• **Task description**
Within the data that follows, set down exactly the lines from the one containing "gift card code." through the one containing "## Conclusion", both ends included.

(Document images with source code)
------------------------

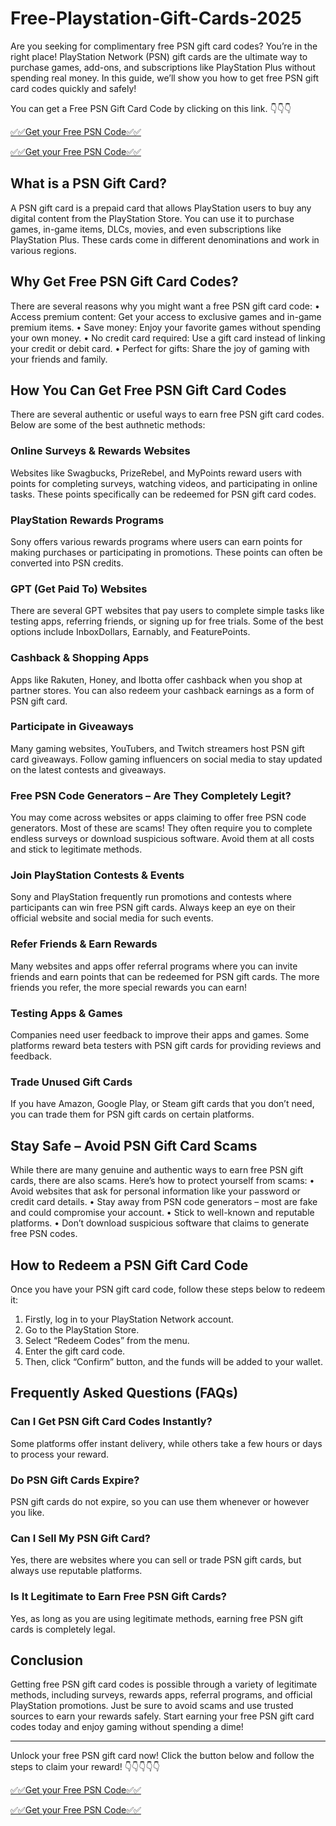 # Free-Playstation-Gift-Cards-2025
Are you seeking for complimentary free PSN gift card codes? You’re in the right place! PlayStation Network (PSN) gift cards are the ultimate way to purchase games, add-ons, and subscriptions like PlayStation Plus without spending real money. In this guide, we’ll show you how to get free PSN gift card codes quickly and safely!

You can get a Free PSN Gift Card Code by clicking on this link. 👇👇👇

[✅✅Get your Free PSN Code✅✅](https://shorturl.at/Tb8CH)

[✅✅Get your Free PSN Code✅✅](https://shorturl.at/Tb8CH)

## What is a PSN Gift Card?

A PSN gift card is a prepaid card that allows PlayStation users to buy any digital content from the PlayStation Store. You can use it to purchase games, in-game items, DLCs, movies, and even subscriptions like PlayStation Plus. These cards come in different denominations and work in various regions.

## Why Get Free PSN Gift Card Codes?

There are several reasons why you might want a free PSN gift card code:
•	Access premium content: Get your access to exclusive games and in-game premium items.
•	Save money: Enjoy your favorite games without spending your own money.
•	No credit card required: Use a gift card instead of linking your credit or debit card.
•	Perfect for gifts: Share the joy of gaming with your friends and family.

## How You Can Get Free PSN Gift Card Codes

There are several authentic or useful ways to earn free PSN gift card codes. Below are some of the best authnetic methods:

### Online Surveys & Rewards Websites

Websites like Swagbucks, PrizeRebel, and MyPoints reward users with points for completing surveys, watching videos, and participating in online tasks. These points specifically can be redeemed for PSN gift card codes.

### PlayStation Rewards Programs

Sony offers various rewards programs where users can earn points for making purchases or participating in promotions. These points can often be converted into PSN credits.

### GPT (Get Paid To) Websites

There are several GPT websites that pay users to complete simple tasks like testing apps, referring friends, or signing up for free trials. Some of the best options include InboxDollars, Earnably, and FeaturePoints.

### Cashback & Shopping Apps

Apps like Rakuten, Honey, and Ibotta offer cashback when you shop at partner stores. You can also redeem your cashback earnings as a form of PSN gift card.

### Participate in Giveaways

Many gaming websites, YouTubers, and Twitch streamers host PSN gift card giveaways. Follow gaming influencers on social media to stay updated on the latest contests and giveaways.

### Free PSN Code Generators – Are They Completely Legit?

You may come across websites or apps claiming to offer free PSN code generators. Most of these are scams! They often require you to complete endless surveys or download suspicious software. Avoid them at all costs and stick to legitimate methods.

### Join PlayStation Contests & Events

Sony and PlayStation frequently run promotions and contests where participants can win free PSN gift cards. Always keep an eye on their official website and social media for such events.

### Refer Friends & Earn Rewards

Many websites and apps offer referral programs where you can invite friends and earn points that can be redeemed for PSN gift cards. The more friends you refer, the more special rewards you can earn!

### Testing Apps & Games

Companies need user feedback to improve their apps and games. Some platforms reward beta testers with PSN gift cards for providing reviews and feedback.

### Trade Unused Gift Cards

If you have Amazon, Google Play, or Steam gift cards that you don’t need, you can trade them for PSN gift cards on certain platforms.

## Stay Safe – Avoid PSN Gift Card Scams

While there are many genuine and authentic ways to earn free PSN gift cards, there are also scams. Here’s how to protect yourself from scams:
•	Avoid websites that ask for personal information like your password or credit card details.
•	Stay away from PSN code generators – most are fake and could compromise your account.
•	Stick to well-known and reputable platforms.
•	Don’t download suspicious software that claims to generate free PSN codes.

## How to Redeem a PSN Gift Card Code

Once you have your PSN gift card code, follow these steps below to redeem it:
1.	Firstly, log in to your PlayStation Network account.
2.	Go to the PlayStation Store.
3.	Select “Redeem Codes” from the menu.
4.	Enter the gift card code.
5.	Then, click “Confirm” button, and the funds will be added to your wallet.

## Frequently Asked Questions (FAQs)

### Can I Get PSN Gift Card Codes Instantly?

Some platforms offer instant delivery, while others take a few hours or days to process your reward.

### Do PSN Gift Cards Expire?

PSN gift cards do not expire, so you can use them whenever or however you like.

### Can I Sell My PSN Gift Card?
   
Yes, there are websites where you can sell or trade PSN gift cards, but always use reputable platforms.

### Is It Legitimate to Earn Free PSN Gift Cards?

Yes, as long as you are using legitimate methods, earning free PSN gift cards is completely legal.

## Conclusion

Getting free PSN gift card codes is possible through a variety of legitimate methods, including surveys, rewards apps, referral programs, and official PlayStation promotions. Just be sure to avoid scams and use trusted sources to earn your rewards safely.
Start earning your free PSN gift card codes today and enjoy gaming without spending a dime!
________________________________________
Unlock your free PSN gift card now! Click the button below and follow the steps to claim your reward! 👇👇👇👇👇

[✅✅Get your Free PSN Code✅✅](https://shorturl.at/Tb8CH)

[✅✅Get your Free PSN Code✅✅](https://shorturl.at/Tb8CH)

------------------------

• **Response to this task**
4.	Enter the gift card code.
5.	Then, click “Confirm” button, and the funds will be added to your wallet.

## Frequently Asked Questions (FAQs)

### Can I Get PSN Gift Card Codes Instantly?

Some platforms offer instant delivery, while others take a few hours or days to process your reward.

### Do PSN Gift Cards Expire?

PSN gift cards do not expire, so you can use them whenever or however you like.

### Can I Sell My PSN Gift Card?
   
Yes, there are websites where you can sell or trade PSN gift cards, but always use reputable platforms.

### Is It Legitimate to Earn Free PSN Gift Cards?

Yes, as long as you are using legitimate methods, earning free PSN gift cards is completely legal.

## Conclusion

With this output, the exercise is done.